Embodiments may provide a rendering technique that may prevent an effect caused by attenuation due to air sound-absorption from being applied overlappingly between a sound source and a recording distance by introducing a parameter related to the recording distance.

However, technical goals are not limited to the foregoing goals, and there may be other technical goals.

An audio rendering method according to an embodiment includes obtaining a first distance related to recording of an audio signal related to an audio object, obtaining a second distance that is a distance between the audio object and a listener, and rendering the audio signal by applying an effect caused by attenuation due to air sound-absorption based on the first distance and the second distance.

The rendering may include calculating a third distance based on a difference between the first distance and the second distance and rendering the audio signal by applying the effect caused by the attenuation due to the air sound-absorption based on the third distance.

The calculating of the third distance may include calculating the third distance by reducing the second distance by the first distance.

The calculating of the third distance may include calculating the third distance differently based on the difference between the first distance and the second distance.

The calculating of the third distance differently may include calculating the third distance as a predetermined value when the second distance is less than or equal to the first distance, and calculating the third distance by reducing the second distance by the first distance when the second distance is greater than the first distance.

The first distance may include a distance between a sound source to be recorded and a recording apparatus.

The rendering may include rendering the audio signal by compensating for tone by a size of the effect caused by the attenuation due to the air sound-absorption, when the second distance is less than the first distance.
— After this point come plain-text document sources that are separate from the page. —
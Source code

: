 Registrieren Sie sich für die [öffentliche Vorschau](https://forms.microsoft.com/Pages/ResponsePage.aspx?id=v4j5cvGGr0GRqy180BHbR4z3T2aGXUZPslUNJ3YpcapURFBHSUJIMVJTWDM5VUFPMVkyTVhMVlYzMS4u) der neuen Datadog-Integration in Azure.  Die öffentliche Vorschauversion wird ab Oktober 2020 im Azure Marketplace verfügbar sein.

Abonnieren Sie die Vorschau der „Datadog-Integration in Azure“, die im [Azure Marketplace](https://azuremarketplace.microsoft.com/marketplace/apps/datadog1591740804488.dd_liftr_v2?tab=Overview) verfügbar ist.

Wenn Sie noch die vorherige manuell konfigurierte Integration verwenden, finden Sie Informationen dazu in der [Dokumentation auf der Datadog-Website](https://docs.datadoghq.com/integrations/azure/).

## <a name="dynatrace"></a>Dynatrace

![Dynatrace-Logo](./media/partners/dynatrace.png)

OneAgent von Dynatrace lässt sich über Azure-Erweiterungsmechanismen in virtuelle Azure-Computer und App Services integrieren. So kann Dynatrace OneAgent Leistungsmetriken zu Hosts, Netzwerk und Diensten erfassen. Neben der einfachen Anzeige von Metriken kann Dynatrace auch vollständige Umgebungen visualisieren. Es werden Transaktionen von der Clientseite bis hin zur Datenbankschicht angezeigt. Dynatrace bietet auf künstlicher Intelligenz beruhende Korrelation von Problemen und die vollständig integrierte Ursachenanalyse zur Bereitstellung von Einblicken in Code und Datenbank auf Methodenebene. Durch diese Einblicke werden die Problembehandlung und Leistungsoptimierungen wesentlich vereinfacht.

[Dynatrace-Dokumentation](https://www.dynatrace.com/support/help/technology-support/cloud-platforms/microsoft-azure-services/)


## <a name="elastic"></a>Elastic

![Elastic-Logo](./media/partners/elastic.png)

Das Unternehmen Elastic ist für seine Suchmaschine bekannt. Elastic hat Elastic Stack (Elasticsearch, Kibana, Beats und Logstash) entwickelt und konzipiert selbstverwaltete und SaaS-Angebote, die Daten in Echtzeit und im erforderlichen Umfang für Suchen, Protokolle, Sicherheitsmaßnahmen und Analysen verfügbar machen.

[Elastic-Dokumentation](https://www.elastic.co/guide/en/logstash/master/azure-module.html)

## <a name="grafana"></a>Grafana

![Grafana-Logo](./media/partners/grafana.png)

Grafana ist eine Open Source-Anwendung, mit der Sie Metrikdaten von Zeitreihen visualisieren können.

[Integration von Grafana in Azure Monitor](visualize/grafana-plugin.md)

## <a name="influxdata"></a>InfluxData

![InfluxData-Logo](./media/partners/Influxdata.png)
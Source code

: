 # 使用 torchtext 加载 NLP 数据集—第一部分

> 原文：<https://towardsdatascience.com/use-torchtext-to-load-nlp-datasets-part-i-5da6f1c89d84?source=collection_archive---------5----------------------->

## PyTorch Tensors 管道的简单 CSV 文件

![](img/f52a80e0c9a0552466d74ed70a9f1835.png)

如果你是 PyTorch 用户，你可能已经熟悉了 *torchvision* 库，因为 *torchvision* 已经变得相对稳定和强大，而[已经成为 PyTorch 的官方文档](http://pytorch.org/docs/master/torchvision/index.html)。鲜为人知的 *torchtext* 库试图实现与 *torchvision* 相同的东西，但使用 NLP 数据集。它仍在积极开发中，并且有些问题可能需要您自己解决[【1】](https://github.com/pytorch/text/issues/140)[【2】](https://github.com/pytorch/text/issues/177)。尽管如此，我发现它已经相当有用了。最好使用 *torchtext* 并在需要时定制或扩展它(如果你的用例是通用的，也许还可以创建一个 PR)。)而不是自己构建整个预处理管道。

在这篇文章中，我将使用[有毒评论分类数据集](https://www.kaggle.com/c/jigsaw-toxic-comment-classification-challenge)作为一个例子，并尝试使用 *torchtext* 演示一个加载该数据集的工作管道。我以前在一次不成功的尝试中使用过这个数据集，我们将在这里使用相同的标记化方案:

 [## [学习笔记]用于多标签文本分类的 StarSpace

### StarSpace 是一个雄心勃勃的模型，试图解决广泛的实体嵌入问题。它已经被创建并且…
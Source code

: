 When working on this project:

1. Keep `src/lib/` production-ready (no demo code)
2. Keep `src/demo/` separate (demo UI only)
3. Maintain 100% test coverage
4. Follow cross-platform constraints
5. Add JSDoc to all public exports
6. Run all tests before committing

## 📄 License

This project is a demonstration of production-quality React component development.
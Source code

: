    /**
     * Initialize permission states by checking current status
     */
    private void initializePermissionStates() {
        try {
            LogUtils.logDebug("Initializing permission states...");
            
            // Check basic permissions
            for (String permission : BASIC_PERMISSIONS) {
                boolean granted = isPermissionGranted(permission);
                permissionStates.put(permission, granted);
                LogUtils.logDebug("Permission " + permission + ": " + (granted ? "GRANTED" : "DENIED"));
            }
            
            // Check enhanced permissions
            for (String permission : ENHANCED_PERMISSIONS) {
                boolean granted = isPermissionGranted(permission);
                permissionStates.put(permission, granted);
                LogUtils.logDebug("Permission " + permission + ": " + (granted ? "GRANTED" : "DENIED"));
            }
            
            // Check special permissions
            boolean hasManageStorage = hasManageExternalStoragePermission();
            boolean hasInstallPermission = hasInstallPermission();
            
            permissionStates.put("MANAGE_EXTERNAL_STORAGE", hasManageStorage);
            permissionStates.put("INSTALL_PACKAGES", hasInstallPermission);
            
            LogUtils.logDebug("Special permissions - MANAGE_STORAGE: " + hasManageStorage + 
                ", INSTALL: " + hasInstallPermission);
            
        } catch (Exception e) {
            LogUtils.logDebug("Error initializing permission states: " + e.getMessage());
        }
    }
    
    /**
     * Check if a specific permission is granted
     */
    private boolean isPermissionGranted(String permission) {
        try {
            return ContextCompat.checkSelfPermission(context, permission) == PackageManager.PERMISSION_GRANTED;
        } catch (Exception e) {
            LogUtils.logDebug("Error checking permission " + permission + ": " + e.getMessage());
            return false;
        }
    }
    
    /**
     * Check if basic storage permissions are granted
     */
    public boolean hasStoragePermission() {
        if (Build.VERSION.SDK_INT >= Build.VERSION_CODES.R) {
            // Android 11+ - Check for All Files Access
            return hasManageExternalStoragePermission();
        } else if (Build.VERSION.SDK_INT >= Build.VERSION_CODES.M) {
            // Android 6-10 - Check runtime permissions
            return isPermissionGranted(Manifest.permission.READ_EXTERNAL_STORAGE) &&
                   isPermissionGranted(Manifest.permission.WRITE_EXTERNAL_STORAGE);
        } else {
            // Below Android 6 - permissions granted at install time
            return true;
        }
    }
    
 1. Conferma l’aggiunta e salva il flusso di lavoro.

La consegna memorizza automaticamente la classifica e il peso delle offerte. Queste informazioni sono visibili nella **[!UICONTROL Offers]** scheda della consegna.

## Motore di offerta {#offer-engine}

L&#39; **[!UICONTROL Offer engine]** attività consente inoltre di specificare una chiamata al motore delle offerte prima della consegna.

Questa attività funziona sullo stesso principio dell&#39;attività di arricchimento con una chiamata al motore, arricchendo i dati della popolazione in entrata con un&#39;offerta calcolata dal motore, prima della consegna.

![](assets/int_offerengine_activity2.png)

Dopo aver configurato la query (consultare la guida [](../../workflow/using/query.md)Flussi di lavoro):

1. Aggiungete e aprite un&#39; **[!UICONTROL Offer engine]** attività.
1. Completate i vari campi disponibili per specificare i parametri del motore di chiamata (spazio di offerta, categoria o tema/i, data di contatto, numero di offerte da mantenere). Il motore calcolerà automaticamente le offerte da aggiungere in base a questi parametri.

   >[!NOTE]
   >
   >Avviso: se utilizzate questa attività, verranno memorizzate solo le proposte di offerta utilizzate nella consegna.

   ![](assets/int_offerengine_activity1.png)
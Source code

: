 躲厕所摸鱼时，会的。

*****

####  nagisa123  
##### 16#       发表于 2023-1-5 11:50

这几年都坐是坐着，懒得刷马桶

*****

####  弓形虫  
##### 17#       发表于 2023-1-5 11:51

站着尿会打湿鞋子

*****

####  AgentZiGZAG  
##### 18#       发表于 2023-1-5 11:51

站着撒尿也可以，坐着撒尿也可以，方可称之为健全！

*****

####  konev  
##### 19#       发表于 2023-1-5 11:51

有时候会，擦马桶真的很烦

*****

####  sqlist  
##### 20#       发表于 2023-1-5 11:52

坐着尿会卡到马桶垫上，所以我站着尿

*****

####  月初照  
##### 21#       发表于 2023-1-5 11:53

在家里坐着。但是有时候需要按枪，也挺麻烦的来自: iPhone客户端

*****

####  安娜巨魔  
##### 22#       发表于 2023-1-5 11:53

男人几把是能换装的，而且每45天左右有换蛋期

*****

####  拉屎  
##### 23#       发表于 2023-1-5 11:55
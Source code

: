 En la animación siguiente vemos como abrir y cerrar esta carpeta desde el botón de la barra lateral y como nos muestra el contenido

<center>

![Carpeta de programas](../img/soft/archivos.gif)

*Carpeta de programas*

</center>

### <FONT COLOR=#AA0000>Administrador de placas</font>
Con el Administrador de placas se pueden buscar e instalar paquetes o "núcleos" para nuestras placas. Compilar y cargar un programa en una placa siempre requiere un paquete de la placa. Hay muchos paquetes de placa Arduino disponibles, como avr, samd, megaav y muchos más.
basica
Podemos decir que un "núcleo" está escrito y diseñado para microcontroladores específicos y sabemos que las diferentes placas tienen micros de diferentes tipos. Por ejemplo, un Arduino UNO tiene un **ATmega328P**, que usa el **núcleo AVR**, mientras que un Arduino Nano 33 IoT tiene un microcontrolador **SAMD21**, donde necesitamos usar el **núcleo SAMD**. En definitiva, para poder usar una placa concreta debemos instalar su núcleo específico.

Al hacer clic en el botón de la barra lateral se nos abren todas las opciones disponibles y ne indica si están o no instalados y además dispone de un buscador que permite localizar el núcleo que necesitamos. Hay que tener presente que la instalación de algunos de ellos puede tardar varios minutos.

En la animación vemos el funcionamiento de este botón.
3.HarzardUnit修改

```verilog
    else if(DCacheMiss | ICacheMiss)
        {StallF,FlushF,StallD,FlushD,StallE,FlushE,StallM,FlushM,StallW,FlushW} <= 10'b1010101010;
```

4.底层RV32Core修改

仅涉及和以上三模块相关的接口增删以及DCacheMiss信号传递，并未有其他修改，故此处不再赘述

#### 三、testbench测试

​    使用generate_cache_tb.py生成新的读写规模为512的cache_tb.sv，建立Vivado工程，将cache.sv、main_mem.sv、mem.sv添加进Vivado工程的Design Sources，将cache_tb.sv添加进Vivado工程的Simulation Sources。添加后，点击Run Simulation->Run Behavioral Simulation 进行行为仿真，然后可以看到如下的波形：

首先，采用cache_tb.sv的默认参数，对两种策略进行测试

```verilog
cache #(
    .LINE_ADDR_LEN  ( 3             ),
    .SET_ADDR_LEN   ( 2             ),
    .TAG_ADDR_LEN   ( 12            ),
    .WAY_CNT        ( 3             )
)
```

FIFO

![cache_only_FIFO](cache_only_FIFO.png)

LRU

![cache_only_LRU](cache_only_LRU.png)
An audio rendering apparatus according to an embodiment includes a memory configured to store instructions, and a processor electrically connected to the memory and configured to execute the instructions, wherein the processor is configured to control a plurality of operations, when the instructions are executed by the processor, wherein the plurality of operations may include obtaining a first distance related to recording of an audio signal related to an audio object, obtaining a second distance that is a distance between the audio object and a listener, and rendering the audio signal by applying an effect caused by attenuation due to air sound-absorption based on the first distance and the second distance.

The calculating of the third distance may include calculating the third distance by reducing the second distance by the first distance.

The calculating of the third distance may include calculating the third distance differently based on the difference between the first distance and the second distance.

The first distance may include a distance between a sound source to be recorded and a recording apparatus.

The following detailed structural or functional description is provided as an embodiment only and various alterations and modifications may be made to embodiments. Here, embodiments are not construed as limited to the disclosure and should be understood to include all changes, equivalents, and replacements within the idea and the technical scope of the disclosure.

Although terms, such as first, second, and the like are used to describe various components, the components are not limited to the terms. These terms should be used only to distinguish one component from another component. For example, a first component may be referred to as a second component, and similarly the second component may also be referred to as the first component.

It should be noted that if it is described that one component is “connected”, “coupled”, or “joined” to another component, a third component may be “connected”, “coupled”, and “joined” between the first and second components, although the first component may be directly connected, coupled, or joined to the second component.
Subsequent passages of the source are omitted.